— What the task asks —
Leave the images out and repeat the data exactly as given.

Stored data

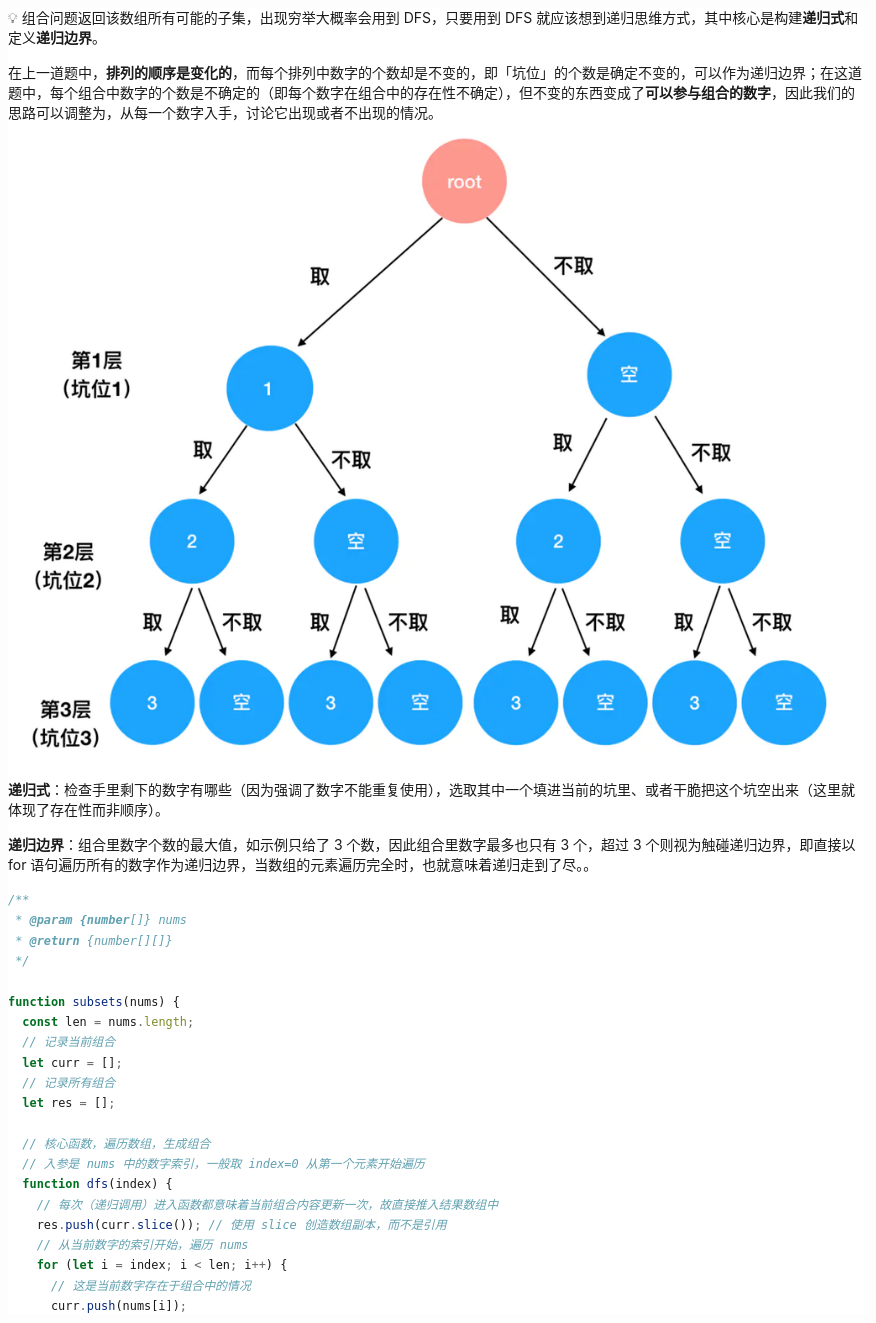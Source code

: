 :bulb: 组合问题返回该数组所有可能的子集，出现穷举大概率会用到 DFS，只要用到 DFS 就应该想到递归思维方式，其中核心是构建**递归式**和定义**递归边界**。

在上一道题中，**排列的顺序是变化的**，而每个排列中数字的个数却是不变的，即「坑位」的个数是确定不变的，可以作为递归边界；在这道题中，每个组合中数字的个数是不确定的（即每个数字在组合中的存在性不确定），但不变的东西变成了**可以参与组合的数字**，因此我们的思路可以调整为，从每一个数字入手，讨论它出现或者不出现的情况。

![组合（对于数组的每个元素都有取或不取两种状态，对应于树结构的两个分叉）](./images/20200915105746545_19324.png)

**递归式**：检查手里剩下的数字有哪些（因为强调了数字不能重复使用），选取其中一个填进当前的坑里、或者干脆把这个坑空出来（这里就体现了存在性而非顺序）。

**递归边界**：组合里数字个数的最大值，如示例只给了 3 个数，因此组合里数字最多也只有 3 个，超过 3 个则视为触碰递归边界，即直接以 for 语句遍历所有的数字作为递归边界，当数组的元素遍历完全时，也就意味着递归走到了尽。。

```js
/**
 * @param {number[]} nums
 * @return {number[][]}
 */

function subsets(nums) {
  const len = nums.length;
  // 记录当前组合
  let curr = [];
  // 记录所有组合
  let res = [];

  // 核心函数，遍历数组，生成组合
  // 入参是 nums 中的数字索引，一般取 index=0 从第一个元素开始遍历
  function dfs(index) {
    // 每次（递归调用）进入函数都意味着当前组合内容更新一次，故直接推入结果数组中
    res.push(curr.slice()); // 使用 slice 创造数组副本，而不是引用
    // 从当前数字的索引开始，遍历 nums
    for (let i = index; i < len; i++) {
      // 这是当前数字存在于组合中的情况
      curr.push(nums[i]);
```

— Solution for this task —
Source code

: :bulb: 组合问题返回该数组所有可能的子集，出现穷举大概率会用到 DFS，只要用到 DFS 就应该想到递归思维方式，其中核心是构建**递归式**和定义**递归边界**。

在上一道题中，**排列的顺序是变化的**，而每个排列中数字的个数却是不变的，即「坑位」的个数是确定不变的，可以作为递归边界；在这道题中，每个组合中数字的个数是不确定的（即每个数字在组合中的存在性不确定），但不变的东西变成了**可以参与组合的数字**，因此我们的思路可以调整为，从每一个数字入手，讨论它出现或者不出现的情况。

![组合（对于数组的每个元素都有取或不取两种状态，对应于树结构的两个分叉）](./images/20200915105746545_19324.png)

**递归式**：检查手里剩下的数字有哪些（因为强调了数字不能重复使用），选取其中一个填进当前的坑里、或者干脆把这个坑空出来（这里就体现了存在性而非顺序）。

**递归边界**：组合里数字个数的最大值，如示例只给了 3 个数，因此组合里数字最多也只有 3 个，超过 3 个则视为触碰递归边界，即直接以 for 语句遍历所有的数字作为递归边界，当数组的元素遍历完全时，也就意味着递归走到了尽。。

```js
/**
 * @param {number[]} nums
 * @return {number[][]}
 */

function subsets(nums) {
  const len = nums.length;
  // 记录当前组合
  let curr = [];
  // 记录所有组合
  let res = [];

  // 核心函数，遍历数组，生成组合
  // 入参是 nums 中的数字索引，一般取 index=0 从第一个元素开始遍历
  function dfs(index) {
    // 每次（递归调用）进入函数都意味着当前组合内容更新一次，故直接推入结果数组中
    res.push(curr.slice()); // 使用 slice 创造数组副本，而不是引用
    // 从当前数字的索引开始，遍历 nums
    for (let i = index; i < len; i++) {
      // 这是当前数字存在于组合中的情况
      curr.push(nums[i]);
```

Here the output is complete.